Additional Resources

You can also use automatic certificate management for your cluster. To automate with OpenShift routes, you can use the open-source project openshift-acme. To automate with Kubernetes Ingress, you can use cert-manager.

Alternatively, if you are using a managed OpenShift service, the public cloud vendor might offer a key manager service, such as Certificate Manager on IBM Cloud.

Deploy Kubernetes artifacts

After deploying Fabric and creating routes for the components, follow these steps to deploy the remaining Fabric Kubernetes artifacts:

  1. In the config.properties file, in the SERVER_DOMAIN_NAME field, add the custom host name or the host name that was generated while creating the routes.
  2. In the config.properties file, update the Database Details section with appropriate information.
  3. Generate the Fabric application and database configuration files by executing the following command.
    ./generate-kube-artifacts.sh config.properties
     
  4. Edit the privileged security context by running the following command, and then add the service account that corresponds to your project.
    oc edit scc privileged
     
    For example: In the following screenshot, fabrictest is the project and default is the service account that is being used.

    NOTE: Adding the service account to the privileged security context is only needed to create the database schema in the following step.

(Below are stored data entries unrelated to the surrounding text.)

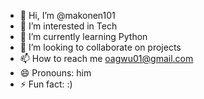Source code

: - 👋 Hi, I’m @makonen101
- 👀 I’m interested in Tech
- 🌱 I’m currently learning Python
- 💞️ I’m looking to collaborate on projects
- 📫 How to reach me oagwu01@gmail.com
- 😄 Pronouns: him
- ⚡ Fun fact: :)

<!---
makonen101/makonen101 is a ✨ special ✨ repository because its `README.md` (this file) appears on your GitHub profile.
You can click the Preview link to take a look at your changes.
--->
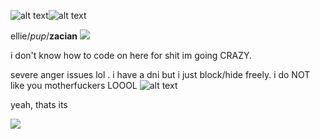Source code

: ![alt text](https://caterpie.crd.co/assets/images/gallery19/181b04cc.gif?v=20d3512b)![alt text](https://caterpie.crd.co/assets/images/gallery19/181b04cc.gif?v=20d3512b)


ellie/*pup*/__zacian__ ![](https://caterpie.crd.co/assets/images/gallery18/4b307c54.png?v=20d3512b)

i don't know how to code on here for shit im going CRAZY.

severe anger issues lol .
i have a dni but i just block/hide freely. i do NOT like you motherfuckers LOOOL ![alt text](https://caterpie.crd.co/assets/images/gallery18/ccb8486d.gif?v=20d3512b)

yeah, thats its

![](https://caterpie.crd.co/assets/images/gallery19/50ad0c87.gif?v=20d3512b)
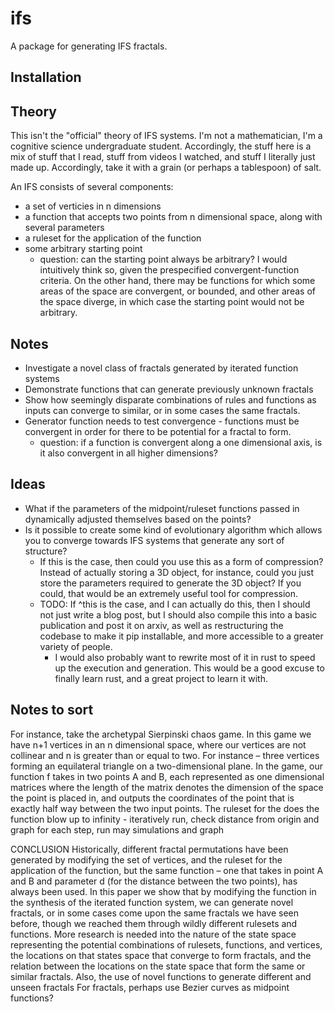 # ifs

A package for generating IFS fractals.

## Installation

## Theory

This isn't the "official" theory of IFS systems. I'm not a mathematician, I'm a cognitive science undergraduate student. Accordingly, the stuff here is a mix of stuff that I read, stuff from videos I watched, and stuff I literally just made up. Accordingly, take it with a grain (or perhaps a tablespoon) of salt.

An IFS consists of several components:

* a set of verticies in n dimensions
* a function that accepts two points from n dimensional space, along with several parameters
* a ruleset for the application of the function
* some arbitrary starting point
  + question: can the starting point always be arbitrary? I would intuitively think so, given the prespecified convergent-function criteria. On the other hand, there may be functions for which some areas of the space are convergent, or bounded, and other areas of the space diverge, in which case the starting point would not be arbitrary.

## Notes

* Investigate a novel class of fractals generated by iterated function systems
* Demonstrate functions that can generate previously unknown fractals
* Show how seemingly disparate combinations of rules and functions as inputs can converge to similar, or in some cases the same fractals.
* Generator function needs to test convergence - functions must be convergent in order for there to be potential for a fractal to form.
  + question: if a function is convergent along a one dimensional axis, is it also convergent in all higher dimensions?

## Ideas

* What if the parameters of the midpoint/ruleset functions passed in dynamically adjusted themselves based on the points?
* Is it possible to create some kind of evolutionary algorithm which allows you to converge towards IFS systems that generate any sort of structure?
  + If this is the case, then could you use this as a form of compression? Instead of actually storing a 3D object, for instance, could you just store the parameters required to generate the 3D object? If you could, that would be an extremely useful tool for compression.
  + TODO: If ^this is the case, and I can actually do this, then I should not just write a blog post, but I should also compile this into a basic publication and post it on arxiv, as well as restructuring the codebase to make it pip installable, and more accessible to a greater variety of people.
    - I would also probably want to rewrite most of it in rust to speed up the execution and generation. This would be a good excuse to finally learn rust, and a great project to learn it with.

## Notes to sort

For instance, take the archetypal Sierpinski chaos game.
In this game we have n+1 vertices in an n dimensional space, where our vertices are not collinear and n is greater than or equal to two. For instance – three vertices forming an equilateral triangle on a two-dimensional plane.
In the game, our function f takes in two points A and B, each represented as one dimensional matrices where the length of the matrix denotes the dimension of the space the point is placed in, and outputs the coordinates of the point that is exactly half way between the two input points.
The ruleset for the
does the function blow up to infinity - iteratively run, check distance from origin and graph for each step, run may simulations and graph

CONCLUSION
Historically, different fractal permutations have been generated by modifying the set of vertices, and the ruleset for the application of the function, but the same function – one that takes in point A and B and parameter d (for the distance between the two points), has always been used. In this paper we show that by modifying the function in the synthesis of the iterated function system, we can generate novel fractals, or in some cases come upon the same fractals we have seen before, though we reached them through wildly different rulesets and functions.
More research is needed into the nature of the state space representing the potential combinations of rulesets, functions, and vertices, the locations on that states space that converge to form fractals, and the relation between the locations on the state space that form the same or similar fractals. Also, the use of novel functions to generate different and unseen fractals
For fractals, perhaps use Bezier curves as midpoint functions?
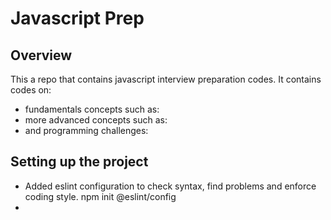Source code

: # Javascript Prep

## Overview

This a repo that contains javascript interview preparation codes.
It contains codes on:

- fundamentals concepts such as:
- more advanced concepts such as:
- and programming challenges:

## Setting up the project

- Added eslint configuration to check syntax, find problems and enforce coding style.
  npm init @eslint/config
- 
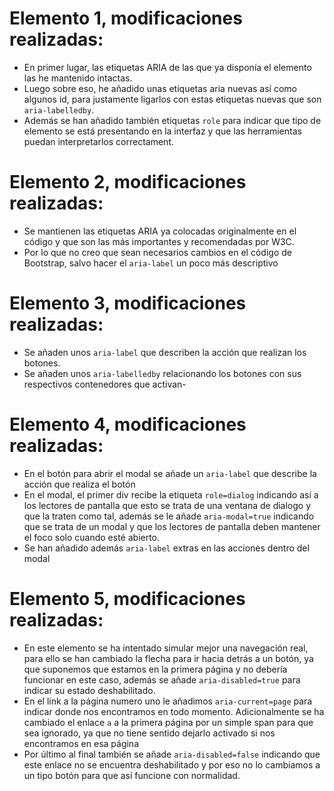 # Elemento 1, modificaciones realizadas:
- En primer lugar, las etiquetas ARIA de las que ya disponía el elemento las he mantenido intactas.
- Luego sobre eso, he añadido unas etiquetas aria nuevas así como algunos id, para justamente ligarlos con estas etiquetas nuevas que son `aria-labelledby`.
- Además se han añadido también etiquetas `role` para indicar que tipo de elemento se está presentando en la interfaz y que las herramientas puedan interpretarlos correctament.

# Elemento 2, modificaciones realizadas:
- Se mantienen las etiquetas ARIA ya colocadas originalmente en el código y que son las más importantes y recomendadas por W3C.
- Por lo que no creo que sean necesarios cambios en el código de Bootstrap, salvo hacer el `aria-label` un poco más descriptivo

# Elemento 3, modificaciones realizadas:
- Se añaden unos `aria-label` que describen la acción que realizan los botones.
- Se añaden unos `aria-labelledby` relacionando los botones con sus respectivos contenedores que activan-

# Elemento 4, modificaciones realizadas:
- En el botón para abrir el modal se añade un `aria-label` que describe la acción que realiza el botón
- En el modal, el primer div recibe la etiqueta `role=dialog` indicando así a los lectores de pantalla que esto se trata de una ventana de dialogo y que la traten como tal, además se le añade `aria-modal=true` indicando que se trata de un modal y que los lectores de pantalla deben mantener el foco solo cuando esté abierto.
- Se han añadido además `aria-label` extras en las acciones dentro del modal

# Elemento 5, modificaciones realizadas:
- En este elemento se ha intentado simular mejor una navegación real, para ello se han cambiado la flecha para ir hacia detrás a un botón, ya que suponemos que estamos en la primera página y no debería funcionar en este caso, además se añade  `aria-disabled=true` para indicar su estado deshabilitado.
- En el link a la página numero uno le añadimos `aria-current=page` para indicar donde nos encontramos en todo momento. Adicionalmente se ha cambiado el enlace `a` a la primera página por un simple span para que sea ignorado, ya que no tiene sentido dejarlo activado si nos encontramos en esa página
- Por último al final también se añade `aria-disabled=false` indicando que este enlace no se encuentra deshabilitado y por eso no lo cambiamos a un tipo botón para que así funcione con normalidad.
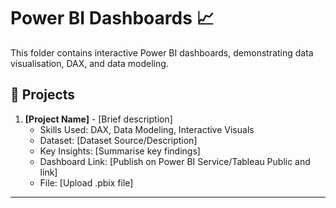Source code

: # Power BI Dashboards 📈

This folder contains interactive Power BI dashboards, demonstrating data visualisation, DAX, and data modeling.

## 🔹 Projects
1. **[Project Name]** - [Brief description]
   - Skills Used: DAX, Data Modeling, Interactive Visuals
   - Dataset: [Dataset Source/Description]
   - Key Insights: [Summarise key findings]
   - Dashboard Link: [Publish on Power BI Service/Tableau Public and link]
   - File: [Upload .pbix file]

---

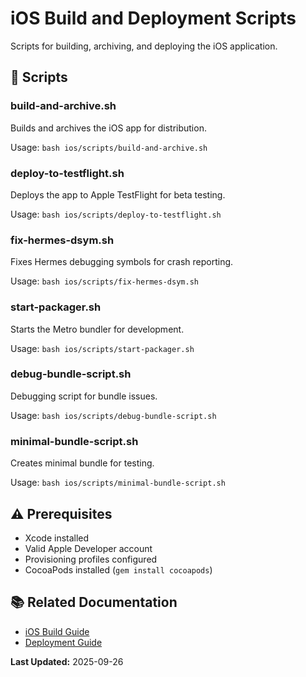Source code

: # iOS Build and Deployment Scripts

Scripts for building, archiving, and deploying the iOS application.

## 📱 Scripts

### build-and-archive.sh
Builds and archives the iOS app for distribution.

Usage: `bash ios/scripts/build-and-archive.sh`

### deploy-to-testflight.sh
Deploys the app to Apple TestFlight for beta testing.

Usage: `bash ios/scripts/deploy-to-testflight.sh`

### fix-hermes-dsym.sh
Fixes Hermes debugging symbols for crash reporting.

Usage: `bash ios/scripts/fix-hermes-dsym.sh`

### start-packager.sh
Starts the Metro bundler for development.

Usage: `bash ios/scripts/start-packager.sh`

### debug-bundle-script.sh
Debugging script for bundle issues.

Usage: `bash ios/scripts/debug-bundle-script.sh`

### minimal-bundle-script.sh
Creates minimal bundle for testing.

Usage: `bash ios/scripts/minimal-bundle-script.sh`

## ⚠️ Prerequisites

- Xcode installed
- Valid Apple Developer account
- Provisioning profiles configured
- CocoaPods installed (`gem install cocoapods`)

## 📚 Related Documentation

- [iOS Build Guide](../../docs/guides/ios-build.md)
- [Deployment Guide](../../docs/guides/DEPLOYMENT.md)

**Last Updated:** 2025-09-26
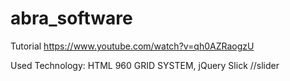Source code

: # abra_software

Tutorial https://www.youtube.com/watch?v=qh0AZRaogzU


Used Technology:
HTML
960 GRID SYSTEM,
jQuery 
Slick //slider

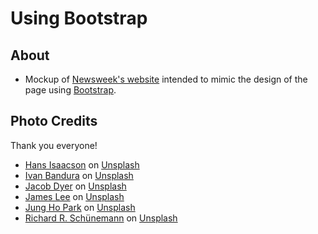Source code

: # Using Bootstrap

## About
* Mockup of [Newsweek's website](https://www.newsweek.com) intended to mimic the design of the page using [Bootstrap](https://getbootstrap.com).

## Photo Credits

Thank you everyone!

* [Hans Isaacson](https://unsplash.com/@hans_isaacson) on [Unsplash](https://unsplash.com)
* [Ivan Bandura](https://unsplash.com/@unstable_affliction) on [Unsplash](https://unsplash.com)
* [Jacob Dyer](https://unsplash.com/@jacobdyer) on [Unsplash](https://unsplash.com)
* [James Lee](https://unsplash.com/@picsbyjameslee) on [Unsplash](https://unsplash.com)
* [Jung Ho Park](https://unsplash.com/@mylovefromjesus) on [Unsplash](https://unsplash.com)
* [Richard R. Schünemann](https://unsplash.com/@richardrschunemann) on [Unsplash](https://unsplash.com)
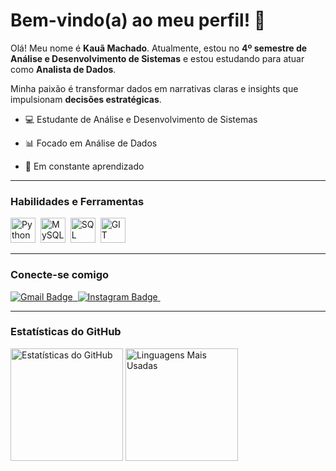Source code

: # Bem-vindo(a) ao meu perfil! 👋

Olá! Meu nome é **Kauã Machado**. Atualmente, estou no **4º semestre de Análise e Desenvolvimento de Sistemas** e estou estudando para atuar como **Analista de Dados**.

Minha paixão é transformar dados em narrativas claras e insights que impulsionam **decisões estratégicas**.

- 💻 Estudante de Análise e Desenvolvimento de Sistemas
  
- 📊 Focado em Análise de Dados

- 🌱 Em constante aprendizado

---

### Habilidades e Ferramentas

<div>
  <img src="https://cdn.jsdelivr.net/gh/devicons/devicon@latest/icons/python/python-original.svg" title="Python" alt="Python" width="40" height="40"/>&nbsp;
  <img src="https://cdn.jsdelivr.net/gh/devicons/devicon@latest/icons/mysql/mysql-original-wordmark.svg" title="MySQL" alt="MySQL" width="40" height="40"/>&nbsp;
  <img src="https://cdn.jsdelivr.net/gh/devicons/devicon@latest/icons/microsoftsqlserver/microsoftsqlserver-plain-wordmark.svg" title="SQL Server" alt="SQL Server" width="40" height="40"/>&nbsp;
  <img src="https://cdn.jsdelivr.net/gh/devicons/devicon@latest/icons/git/git-original.svg" title="GIT" alt="GIT" width="40" height="40"/>&nbsp;
</div>

---

### Conecte-se comigo

<div>
  <a href="kauasilveira.machad@gmail.com">
    <img src="https://img.shields.io/badge/Gmail-D14836?style=for-the-badge&logo=gmail&logoColor=white" alt="Gmail Badge"/>&nbsp;
  </a>
  <a href="https://www.instagram.com/kaua_silver05/">
    <img src="https://img.shields.io/badge/Instagram-E4405F?style=for-the-badge&logo=instagram&logoColor=white" alt="Instagram Badge"/>&nbsp;
  </a>
</div>

---

### Estatísticas do GitHub

<div>
  <img height="180em" src="https://github-readme-stats.vercel.app/api?username=Kaua-NMachado&show_icons=true&locale=pt-br&theme=dark" alt="Estatísticas do GitHub"/>
  <img height="180em" src="https://github-readme-stats.vercel.app/api/top-langs/?username=Kaua-NMachado&layout=compact&theme=dark" alt="Linguagens Mais Usadas"/>
</div>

After the execution of the Fabric database job is completed, you can remove the service account from the privileged security context.

  5. Create the database schema by executing the following command.


    oc apply -f ./artifacts/<INSTALL_ENV_NAME>/fabric-db.yml

    The <INSTALL_ENV_NAME> is the name of the install environment that you provided in the config.properties file.
  6. After the database schema creation is completed, verify the completion by executing the following command.
    oc get jobs

  7. Create the Fabric deployments by executing the following command.
    

oc apply -f ./artifacts/<INSTALL_ENV_NAME>/fabric-app.yml

    Based on the default replica count that is provided in the config.properties file, one deployment of every Fabric component is created. Based on your requirements, the Fabric deployments can be scaled up from the OpenShift Console, or from the command line.

Deploy Fabric using Helm Charts

To deploy Fabric by using Helm charts, make sure that you have installed Helm, and then follow these steps:

  1. Open a terminal console and navigate to the extracted folder.
  2. Generate the Fabric services by running the following command:


    ./generate-kube-artifacts.sh config.properties svcs

    To generate the services configuration, you only need to fill the INSTALL_ENV_NAME property and the ## Install Components ### section in the config.properties file.
  3. Navigate to the helm_charts folder by executing the following command.
    cd helm_charts
  4. Create the fabricdb and fabricapp Helm charts by executing the following commands.
    helm package fabric_db/
    helm package fabric_app/
  5. Install the fabricdb Helm chart by executing the following command.
    helm install fabricdb  fabric-db-<Version>.tgz
  6. Install the fabricapp Helm chart by executing the following command.
    helm install fabricapp  fabric-app-<Version>.tgz
IMPORTANT:
  • Make sure that you generate the artifacts (generate-artifacts.sh) before creating the Helm charts.
  • Make sure that the fabricdb Helm chart installation is complete before installing the fabricapp Helm chart.

Launch the Fabric Console

  1. After all the Fabric services are up and running, launch the Fabric console by using the following URL.
    <scheme>://<fabric-hostname>/mfconsole

    The <scheme> is http or https based on your OpenShift cluster. The <fabric-hostname> is the custom host name or the host name that was generated while creating routes for the Fabric components.
  2. After you launch the Fabric Console, create an administrator account by providing the appropriate details.

After you create an administrator account, you can sign-in to the Fabric Console by using the credentials that you provided.

Logging Considerations

All Fabric application logs will be streamed to the Standard Output (stdout). You can view the logs by using the kubectl logs command. For more details refer to Interacting with running Pods.